On Friday, ESA controllers received the first signal from the Sentinel-5P satellite, which lifted off from the Plesetsk Cosmodrome in Russia about at around 5:30 a.m. EDT. The Sentinel-5P, otherwise known as Precursor, is a member of the European Union’s Copernicus program, which is the largest Earth-observation program in the world. And while there are a total of six satellites in orbit as part of this program, Precursor is the first and only to measure the chemistry of our planet’s atmosphere.

“Having Sentinel-5P in orbit will give us daily and global views at our atmosphere with a precision we never had before,” Josef Aschbacher, ESA’s director of Earth-observation programs, said in a statement.

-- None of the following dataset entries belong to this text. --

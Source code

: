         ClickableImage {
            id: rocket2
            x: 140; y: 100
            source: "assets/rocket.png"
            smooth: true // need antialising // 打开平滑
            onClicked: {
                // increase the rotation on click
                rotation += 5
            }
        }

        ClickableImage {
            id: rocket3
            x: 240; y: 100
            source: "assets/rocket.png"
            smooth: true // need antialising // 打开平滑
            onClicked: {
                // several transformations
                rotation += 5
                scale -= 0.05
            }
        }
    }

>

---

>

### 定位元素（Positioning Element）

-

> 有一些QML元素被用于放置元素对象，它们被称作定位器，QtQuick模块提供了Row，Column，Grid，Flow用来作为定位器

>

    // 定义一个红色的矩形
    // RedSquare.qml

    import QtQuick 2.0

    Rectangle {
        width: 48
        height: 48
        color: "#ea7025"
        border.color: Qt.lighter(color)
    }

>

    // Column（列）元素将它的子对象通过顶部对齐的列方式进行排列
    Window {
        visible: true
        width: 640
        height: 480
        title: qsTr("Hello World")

While Precursor isn’t the first satellite to have this important mission, it is the first in quite some time. The only other satellite currently tasked with measuring pollution is NASA’s Aura, which was launched 13 years ago in 2014. And in the time since, quite a few improvements in technology have been made. As Stephen Briggs, senior advisor to the director of ESA’s Earth Observation program, told Space.com, “Sentinel-5P carries an instrument called Tropomi, which is very powerful because it has a very wide swath — 2,600 kilometers wide (1,615 miles). That means that it will give us the view of the whole Earth every day. Every day, we will get measurements of every point on the Earth.”

With Tropomi, which was developed in large part by the Netherlands’ national meteorological agency (KNMI), the satellite will measure several pollutants, including the levels of nitrogen dioxide and sulfur dioxide, which result from fossil fuels, as well as carbon monoxide, formaldehyde, ozone, and greenhouse gas methane.

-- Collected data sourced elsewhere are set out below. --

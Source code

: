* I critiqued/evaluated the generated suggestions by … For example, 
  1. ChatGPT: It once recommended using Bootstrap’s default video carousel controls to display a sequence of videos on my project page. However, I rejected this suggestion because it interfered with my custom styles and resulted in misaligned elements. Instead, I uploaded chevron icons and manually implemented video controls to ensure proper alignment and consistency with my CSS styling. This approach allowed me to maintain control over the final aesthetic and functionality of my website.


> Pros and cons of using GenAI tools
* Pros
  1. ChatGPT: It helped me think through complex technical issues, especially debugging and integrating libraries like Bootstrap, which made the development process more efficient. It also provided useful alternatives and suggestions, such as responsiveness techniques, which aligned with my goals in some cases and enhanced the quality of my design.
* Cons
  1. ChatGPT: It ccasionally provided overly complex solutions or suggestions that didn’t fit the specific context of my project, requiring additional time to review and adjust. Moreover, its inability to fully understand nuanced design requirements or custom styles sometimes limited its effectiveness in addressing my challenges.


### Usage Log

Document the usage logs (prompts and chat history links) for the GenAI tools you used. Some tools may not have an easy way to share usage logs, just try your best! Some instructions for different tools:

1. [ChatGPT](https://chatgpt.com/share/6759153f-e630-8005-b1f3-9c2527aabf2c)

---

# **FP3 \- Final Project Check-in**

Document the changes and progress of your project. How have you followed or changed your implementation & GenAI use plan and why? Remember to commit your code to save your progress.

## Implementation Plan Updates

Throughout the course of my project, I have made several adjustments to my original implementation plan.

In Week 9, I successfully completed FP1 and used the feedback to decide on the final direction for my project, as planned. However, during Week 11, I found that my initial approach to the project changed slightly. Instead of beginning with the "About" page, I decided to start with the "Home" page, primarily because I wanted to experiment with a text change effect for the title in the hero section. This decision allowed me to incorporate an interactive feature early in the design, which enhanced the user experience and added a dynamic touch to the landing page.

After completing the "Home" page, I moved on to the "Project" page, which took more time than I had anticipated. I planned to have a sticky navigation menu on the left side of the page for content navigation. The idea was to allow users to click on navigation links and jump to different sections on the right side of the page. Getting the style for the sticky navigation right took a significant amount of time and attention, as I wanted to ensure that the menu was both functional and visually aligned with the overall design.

“Tropomi will make 20 million observations every day, covering the entire globe at a resolution that is 10 times better than we have ever seen before,”  KNMI’s principal investigator Pepijn Veefkind told the BBC. “That allows us to see pollution in cities on a much finer scale. In Rotterdam, for example, we will be able to distinguish the harbour from the city centre; and we will be able to see the pollution in shipping lanes over the oceans.”